We are slow to see the song of redemption because most of the time we have to look backwards to sing it. But looking forward to an uncertain future - to sing the song of redemption looking forward is difficult when it looks dark and dry. Once the Israelites had crossed the Red Sea, they sang the song of redemption...but then came the desert. The desert was so different from anything they had known. They had grown in the rich fertile valley of the Nile River - there was no mud here to squish between their toes. They had leeks, onions and garlic to cook with in Egypt - So tasty! Now all they had was manna - a rather pleasant but bland food. They longed for what they knew. They were tired of bland manna, there was sand in there hair and eyes and clothes. It's very hard to sing a song of redemption when you are on your way to a new place AND YOU DON'T HAVE ANY KNOWLEGE OF WHAT THAT PLACE WILL BE LIKE!

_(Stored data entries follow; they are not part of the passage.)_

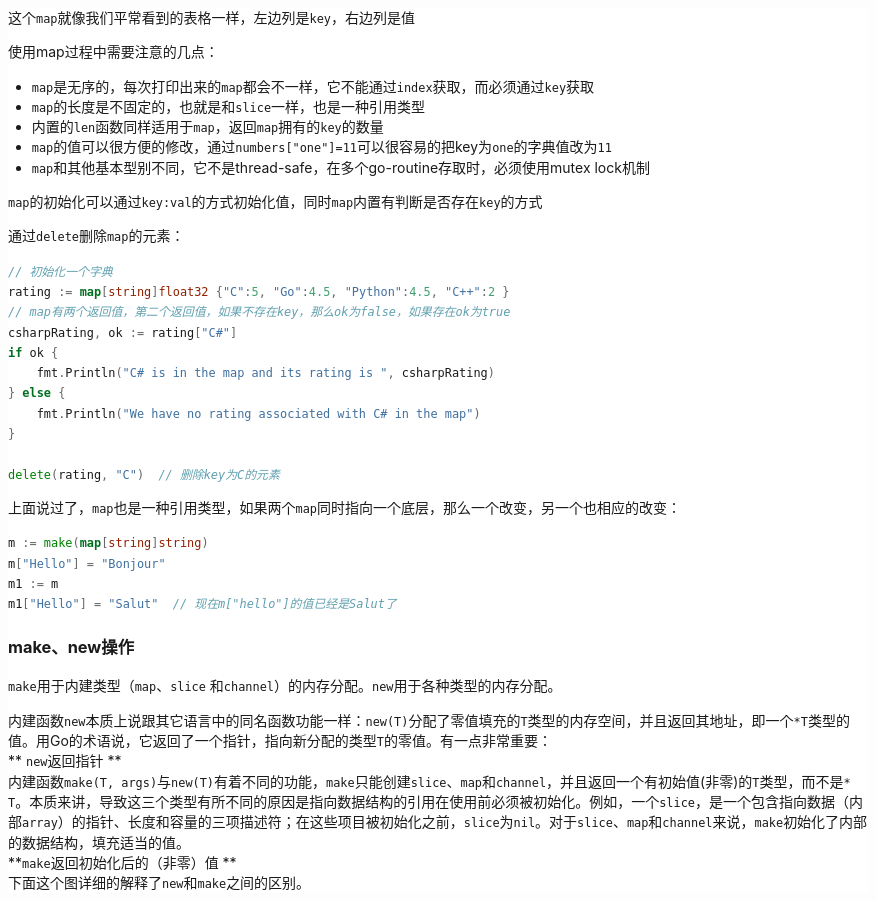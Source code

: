 这个`map`就像我们平常看到的表格一样，左边列是`key`，右边列是值

使用map过程中需要注意的几点：
- `map`是无序的，每次打印出来的`map`都会不一样，它不能通过`index`获取，而必须通过`key`获取
- `map`的长度是不固定的，也就是和`slice`一样，也是一种引用类型
- 内置的`len`函数同样适用于`map`，返回`map`拥有的`key`的数量
- `map`的值可以很方便的修改，通过`numbers["one"]=11`可以很容易的把key为`one`的字典值改为`11`
- `map`和其他基本型别不同，它不是thread-safe，在多个go-routine存取时，必须使用mutex lock机制

`map`的初始化可以通过`key:val`的方式初始化值，同时`map`内置有判断是否存在`key`的方式

通过`delete`删除`map`的元素：
```go
// 初始化一个字典
rating := map[string]float32 {"C":5, "Go":4.5, "Python":4.5, "C++":2 }
// map有两个返回值，第二个返回值，如果不存在key，那么ok为false，如果存在ok为true
csharpRating, ok := rating["C#"]
if ok {
	fmt.Println("C# is in the map and its rating is ", csharpRating)
} else {
	fmt.Println("We have no rating associated with C# in the map")
}

delete(rating, "C")  // 删除key为C的元素
```

上面说过了，`map`也是一种引用类型，如果两个`map`同时指向一个底层，那么一个改变，另一个也相应的改变：
```go
m := make(map[string]string)
m["Hello"] = "Bonjour"
m1 := m
m1["Hello"] = "Salut"  // 现在m["hello"]的值已经是Salut了
```


### make、new操作

`make`用于内建类型（`map`、`slice` 和`channel`）的内存分配。`new`用于各种类型的内存分配。

内建函数`new`本质上说跟其它语言中的同名函数功能一样：`new(T)`分配了零值填充的`T`类型的内存空间，并且返回其地址，即一个`*T`类型的值。用Go的术语说，它返回了一个指针，指向新分配的类型`T`的零值。有一点非常重要：   
** `new`返回指针 **   
内建函数`make(T, args)`与`new(T)`有着不同的功能，`make`只能创建`slice`、`map`和`channel`，并且返回一个有初始值(非零)的`T`类型，而不是`*T`。本质来讲，导致这三个类型有所不同的原因是指向数据结构的引用在使用前必须被初始化。例如，一个`slice`，是一个包含指向数据（内部`array`）的指针、长度和容量的三项描述符；在这些项目被初始化之前，`slice`为`nil`。对于`slice`、`map`和`channel`来说，`make`初始化了内部的数据结构，填充适当的值。   
**`make`返回初始化后的（非零）值 **   
下面这个图详细的解释了`new`和`make`之间的区别。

You may have been told that you are going to a place of milk and honey, but today there is sand in your shoes and dirt in your hair. When they finally arrived at the Promised land, it is no mistake that the spies brought back reports of the food they saw, and there were no onions, or garlic or leeks. Nothing familiar - now there was new food. That was the point to the tasteless manna - it had cleansed the palate of the past. There was redemption in the past and now there was redemption in front of them...but they got to it through the desert.

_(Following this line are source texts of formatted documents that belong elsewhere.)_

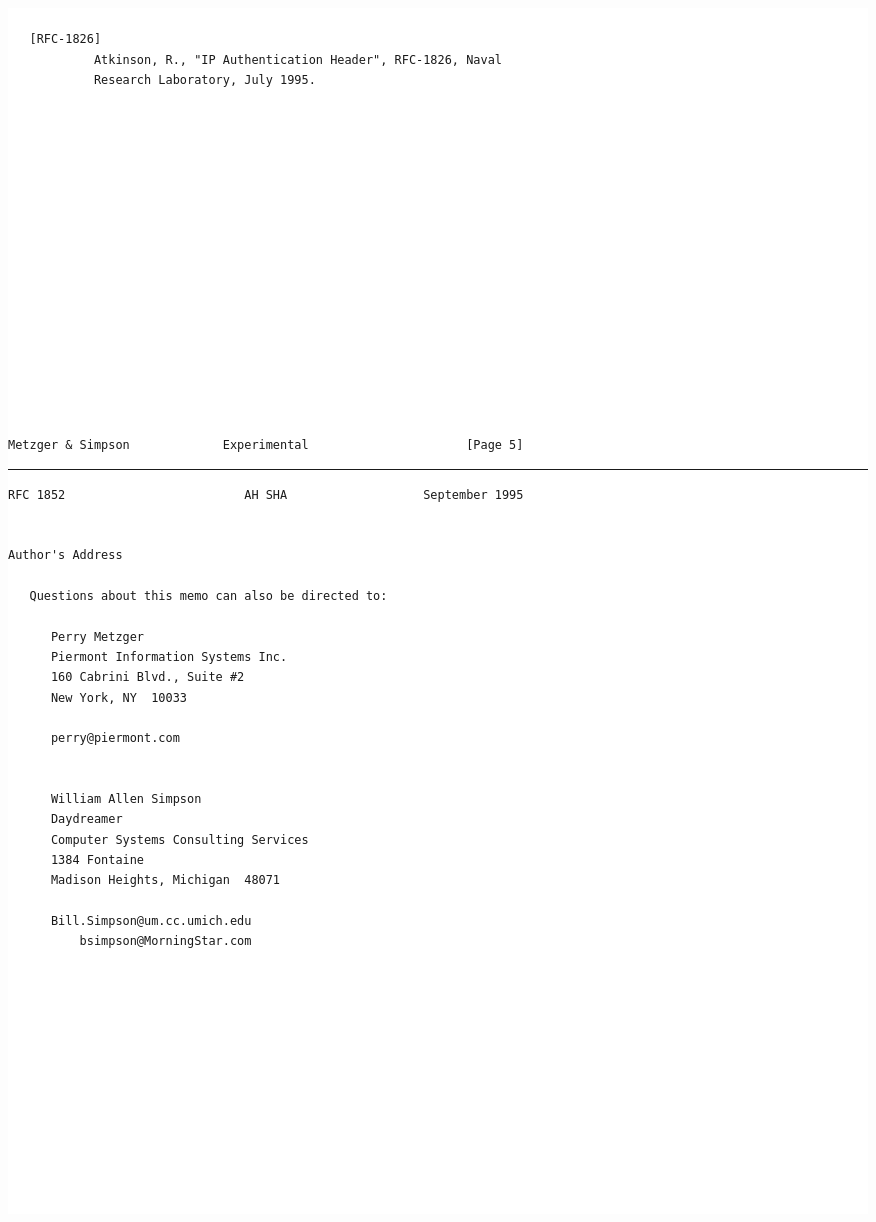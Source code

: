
 ``` newpage

   [RFC-1826]
            Atkinson, R., "IP Authentication Header", RFC-1826, Naval
            Research Laboratory, July 1995.

















Metzger & Simpson             Experimental                      [Page 5]
```

------------------------------------------------------------------------

``` newpage
RFC 1852                         AH SHA                   September 1995


Author's Address

   Questions about this memo can also be directed to:

      Perry Metzger
      Piermont Information Systems Inc.
      160 Cabrini Blvd., Suite #2
      New York, NY  10033

      perry@piermont.com


      William Allen Simpson
      Daydreamer
      Computer Systems Consulting Services
      1384 Fontaine
      Madison Heights, Michigan  48071

      Bill.Simpson@um.cc.umich.edu
          bsimpson@MorningStar.com














```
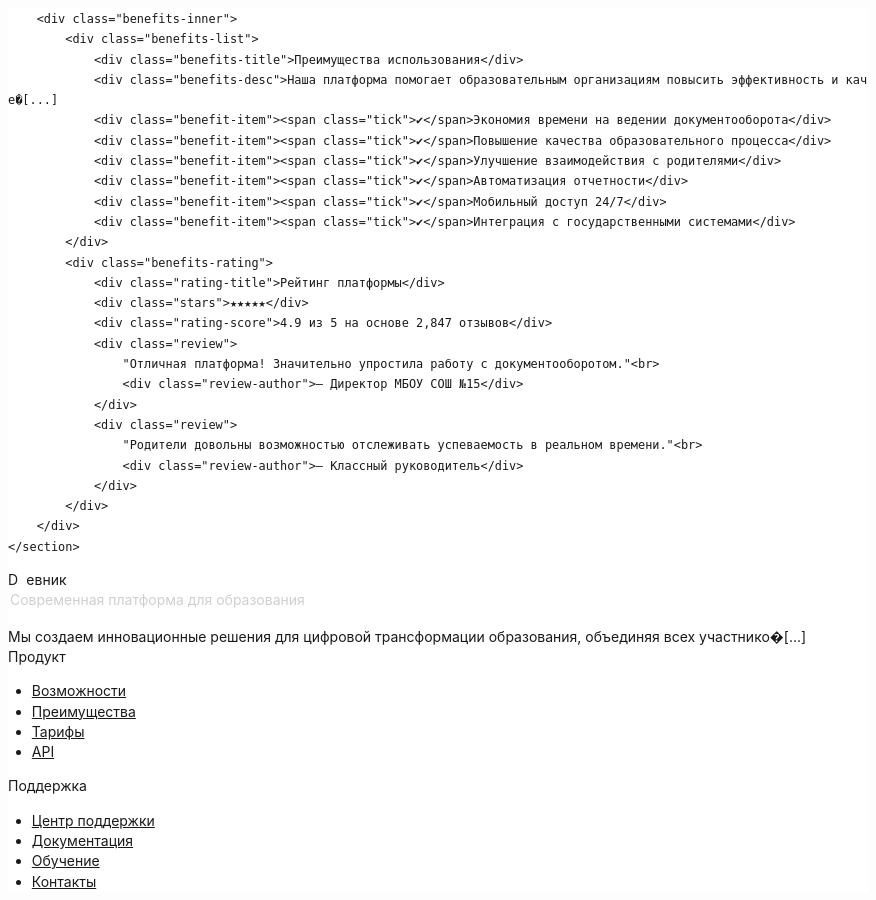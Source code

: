         <div class="benefits-inner">
            <div class="benefits-list">
                <div class="benefits-title">Преимущества использования</div>
                <div class="benefits-desc">Наша платформа помогает образовательным организациям повысить эффективность и каче�[...]
                <div class="benefit-item"><span class="tick">✔️</span>Экономия времени на ведении документооборота</div>
                <div class="benefit-item"><span class="tick">✔️</span>Повышение качества образовательного процесса</div>
                <div class="benefit-item"><span class="tick">✔️</span>Улучшение взаимодействия с родителями</div>
                <div class="benefit-item"><span class="tick">✔️</span>Автоматизация отчетности</div>
                <div class="benefit-item"><span class="tick">✔️</span>Мобильный доступ 24/7</div>
                <div class="benefit-item"><span class="tick">✔️</span>Интеграция с государственными системами</div>
            </div>
            <div class="benefits-rating">
                <div class="rating-title">Рейтинг платформы</div>
                <div class="stars">★★★★★</div>
                <div class="rating-score">4.9 из 5 на основе 2,847 отзывов</div>
                <div class="review">
                    "Отличная платформа! Значительно упростила работу с документооборотом."<br>
                    <div class="review-author">— Директор МБОУ СОШ №15</div>
                </div>
                <div class="review">
                    "Родители довольны возможностью отслеживать успеваемость в реальном времени."<br>
                    <div class="review-author">— Классный руководитель</div>
                </div>
            </div>
        </div>
    </section>
</main>
<footer class="footer" id="footer">
    <div class="footer-inner">
        <div class="footer-col">
            <div class="footer-logo">
                <div class="footer-logo-row">
                    <span class="logo-modern footer">D<span style="color:#fff;">н</span>евник</span>
                </div>
                <span class="logo-sub" style="color:#cfcfcf; font-size:1rem; margin:2px 0 0 2px;">Современная платформа для образования</span>
            </div>
            <div style="color: #ccc; margin-top:4px;"></div>
            <div style="font-size:1rem; margin-top: 16px;">
                Мы создаем инновационные решения для цифровой трансформации образования, объединяя всех участнико�[...]
            </div>
        </div>
        <div class="footer-col">
            <div class="footer-title">Продукт</div>
            <ul class="footer-links">
                <li><a href="#features" class="footer-link">Возможности</a></li>
                <li><a href="#benefits" class="footer-link">Преимущества</a></li>
                <li><a href="#" class="footer-link">Тарифы</a></li>
                <li><a href="#" class="footer-link">API</a></li>
            </ul>
        </div>
        <div class="footer-col">
            <div class="footer-title">Поддержка</div>
            <ul class="footer-links">
                <li><a href="https://dnevnikcom.atlassian.net/servicedesk/customer/portals" class="footer-link" target="_blank">Центр поддержки</a></li>
                <li><a href="#" class="footer-link">Документация</a></li>
                <li><a href="#" class="footer-link">Обучение</a></li>
                <li><a href="#footer" class="footer-link">Контакты</a></li>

I have known Egypt. I have known the passing through the Red Sea. And I have known the desert. And I sang the song of redemption after the crossing of the Red Sea. And I struggled to sing the song of Redemption as I trudged through the desert and ate tasteless but nourishing manna. And now God has cleansed my palate and I am believing His promise of redemption ahead and when someone brings back a report of what is ahead in the Promise land I try to believe and the tune to a new Redemption song is beginning to form...and I can't wait till I've learned it by heart and can sing it at the top of my lungs.
WOW...
This has been so inspiring..
Almost makes me speechless....
I'm with you
"and I can't wait till I've learned it by heart and can sing it at the top of my lungs"
Posted by: heidi | June 26, 2008 at 07:17 PM
I'll echo Heidi's WOW! I want to wrap my arms around your words and hold them close to me.
On another note, where you say "...using your wounds as a tool for helping others..." made me think of Rick and Annette. In a very real way they do that when working conciliation with churches in crisis -- and the families in that church. Annette once told me that they often use examples from their own lives to show how to work through arguments and dissension. She told me once that there was one time when they were in a dispute and at one point looked at each other and said they should use that moment the next time they were working with a church!
Posted by: Heather | June 27, 2008 at 04:48 AM
Thank you for this. I am in a desert. I am encouraged to sing the redemption song while I wait.